Kyuubi服务源码解析:FrontendService

FrontendService(Thrift服务Server端)

  FrontendService负责与客户端进行交互:维护与客户端的连接,并将SQL执行结果返回至客户端。

FrontendService.scala:

FrontendService的类声明如下所示:

  从FrontendService类声明中可以看出,该类实现了Runnable接口,看一下它如何重写的run方法。

  • run()方法
  override def run(): Unit = {
    try {
      // Server thread pool
      val minThreads = conf.get(FRONTEND_MIN_WORKER_THREADS.key).toInt
      val maxThreads = conf.get(FRONTEND_MAX_WORKER_THREADS.key).toInt
      //使用Java线程池ThreadPoolExecutor
      val executorService = new ThreadPoolExecutor(
        minThreads,
        maxThreads,
        conf.getTimeAsSeconds(FRONTEND_WORKER_KEEPALIVE_TIME.key),
        TimeUnit.SECONDS,
        new SynchronousQueue[Runnable],
        new NamedThreadFactory(threadPoolName))

      // Thrift configs
      authFactory = new KyuubiAuthFactory(conf)
      val transportFactory = authFactory.getAuthTransFactory
      val processorFactory = authFactory.getAuthProcFactory(this)
      //使用TServerSocket创建阻塞式IO,TServerSocket继承自TTransport
      //也就是说,TServerSocket属于TTransport这一层
      val serverSocket: TServerSocket = getServerSocket(serverIPAddress, portNum)

      // Server args
      val maxMessageSize = conf.get(FRONTEND_MAX_MESSAGE_SIZE.key).toInt
      val requestTimeout = conf.getTimeAsSeconds(FRONTEND_LOGIN_TIMEOUT.key).toInt
      val beBackoffSlotLength = conf.getTimeAsMs(FRONTEND_LOGIN_BEBACKOFF_SLOT_LENGTH.key).toInt
      val args = new TThreadPoolServer.Args(serverSocket)
        .processorFactory(processorFactory)
        .transportFactory(transportFactory)
        //客户端协议要一致,这里使用的协议是TBinaryProtocol,它使用二进制格式
        .protocolFactory(new TBinaryProtocol.Factory)
        .inputProtocolFactory(
          new TBinaryProtocol.Factory(true, true, maxMessageSize, maxMessageSize))
        .requestTimeout(requestTimeout).requestTimeoutUnit(TimeUnit.SECONDS)
        .beBackoffSlotLength(beBackoffSlotLength)
        .beBackoffSlotLengthUnit(TimeUnit.MILLISECONDS)
        .executorService(executorService)
      // TCP Server
      //建立TThreadPoolServer线程池服务模型
      server = Some(new TThreadPoolServer(args))
      server.foreach(_.setServerEventHandler(serverEventHandler))
      info(s"Starting $name on host ${serverIPAddress.getCanonicalHostName} at port $portNum with" +
        s" [$minThreads, $maxThreads] worker threads")
      //启动服务
      server.foreach(_.serve())
    } catch {
      case t: Throwable =>
        error("Error starting " + name +  " for KyuubiServer", t)
        System.exit(-1)
    }
  }

  其中,TThreadPoolServer涉及到Thrift服务的通信模型,理解Thrift服务可以参照这篇博文:Thrift 通信模型
  下面这张图是Thrift服务的通信协议栈,TThreadPoolServer属于TServer的一种模型(图中红色方框标注处)。
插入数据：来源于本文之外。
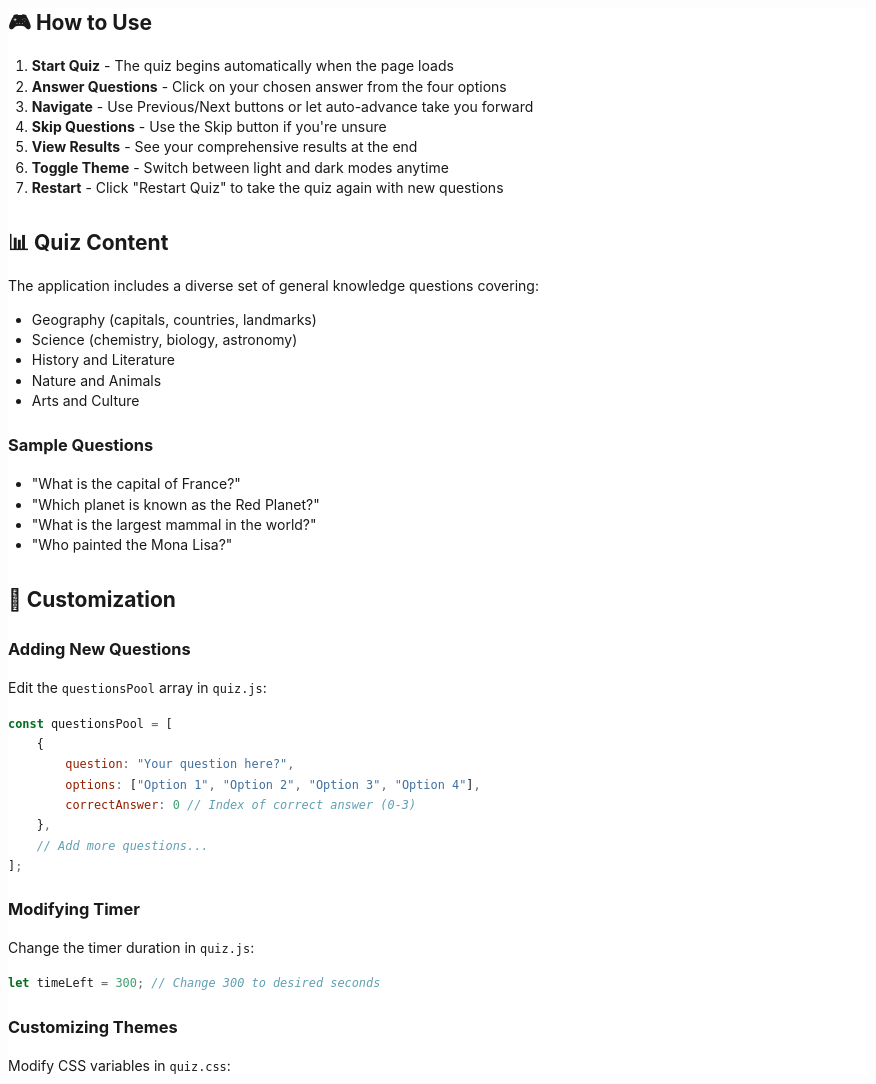 ## 🎮 How to Use

1. **Start Quiz** - The quiz begins automatically when the page loads
2. **Answer Questions** - Click on your chosen answer from the four options
3. **Navigate** - Use Previous/Next buttons or let auto-advance take you forward
4. **Skip Questions** - Use the Skip button if you're unsure
5. **View Results** - See your comprehensive results at the end
6. **Toggle Theme** - Switch between light and dark modes anytime
7. **Restart** - Click "Restart Quiz" to take the quiz again with new questions

## 📊 Quiz Content

The application includes a diverse set of general knowledge questions covering:
- Geography (capitals, countries, landmarks)
- Science (chemistry, biology, astronomy)
- History and Literature
- Nature and Animals
- Arts and Culture

### Sample Questions
- "What is the capital of France?"
- "Which planet is known as the Red Planet?"
- "What is the largest mammal in the world?"
- "Who painted the Mona Lisa?"

## 🔧 Customization

### Adding New Questions
Edit the `questionsPool` array in `quiz.js`:

```javascript
const questionsPool = [
    {
        question: "Your question here?",
        options: ["Option 1", "Option 2", "Option 3", "Option 4"],
        correctAnswer: 0 // Index of correct answer (0-3)
    },
    // Add more questions...
];
```

### Modifying Timer
Change the timer duration in `quiz.js`:

```javascript
let timeLeft = 300; // Change 300 to desired seconds
```

### Customizing Themes
Modify CSS variables in `quiz.css`:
TServer主要作用是接收Client的请求,并转到某个TProcessor上进行请求处理。针对不同的访问规模,Thrift提供了不同的TServer模型。TThreadPoolServer使用阻塞IO的多线程服务器,使用线程池管理处理线程。
  TThreadPoolServer的示例代码参见:
  Thrift 多线程阻塞式IO服务模型-TThreadPoolServer

Kyuubi服务源码解析:FrontendService_第1张图片
Thrift通信协议栈

  我们与Hive源码中 org.apache.hive.service.cli.thrift包下 ThriftBinaryCLIService(该类继承自ThriftCLIService)的run方法进行类比,可以看出代码逻辑几乎完全相似。

@Override
  public void run() {
      // Server thread pool
      String threadPoolName = "HiveServer2-Handler-Pool";
      ExecutorService executorService = new ThreadPoolExecutorWithOomHook(minWorkerThreads,
          maxWorkerThreads, workerKeepAliveTime, TimeUnit.SECONDS,
          new SynchronousQueue(), new ThreadFactoryWithGarbageCleanup(threadPoolName),
          oomHook);
      // Thrift configs
      hiveAuthFactory = new HiveAuthFactory(hiveConf);
      TTransportFactory transportFactory = hiveAuthFactory.getAuthTransFactory();
      TProcessorFactory processorFactory = hiveAuthFactory.getAuthProcFactory(this);
      ***省略部分代码***
      // Server args
      int maxMessageSize = hiveConf.getIntVar(HiveConf.ConfVars.HIVE_SERVER2_THRIFT_MAX_MESSAGE_SIZE);
      int requestTimeout = (int) hiveConf.getTimeVar(
          HiveConf.ConfVars.HIVE_SERVER2_THRIFT_LOGIN_TIMEOUT, TimeUnit.SECONDS);
      int beBackoffSlotLength = (int) hiveConf.getTimeVar(
          HiveConf.ConfVars.HIVE_SERVER2_THRIFT_LOGIN_BEBACKOFF_SLOT_LENGTH, TimeUnit.MILLISECONDS);
      TThreadPoolServer.Args sargs = new TThreadPoolServer.Args(serverSocket)
          .processorFactory(processorFactory).transportFactory(transportFactory)
          .protocolFactory(new TBinaryProtocol.Factory())
          .inputProtocolFactory(new TBinaryProtocol.Factory(true, true, maxMessageSize, maxMessageSize))
          .requestTimeout(requestTimeout).requestTimeoutUnit(TimeUnit.SECONDS)
          .beBackoffSlotLength(beBackoffSlotLength).beBackoffSlotLengthUnit(TimeUnit.MILLISECONDS)
          .executorService(executorService);

      // TCP Server
      server = new TThreadPoolServer(sargs);
      server.setServerEventHandler(new TServerEventHandler() {
          ***省略部分代码***
      }
      String msg = "Starting " + ThriftBinaryCLIService.class.getSimpleName() + " on port "
          + portNum + " with " + minWorkerThreads + "..." + maxWorkerThreads + " worker threads";
      LOG.info(msg);
      server.serve();
    } catch (Throwable t) {
      LOG.error(
          "Error starting HiveServer2: could not start "
              + ThriftBinaryCLIService.class.getSimpleName(), t);
      System.exit(-1);
    }
  }

是不是几乎一毛一样?哈哈~~


Thrift服务Hive JDBC客户端

  既然Thrift服务是基于C/S模式,而FrontendService又负责与客户端交互。上文通过解析FrontendService的代码,可以看出Thrift Server端的大致逻辑。下面简单分析一下Thrift Client端的代码逻辑。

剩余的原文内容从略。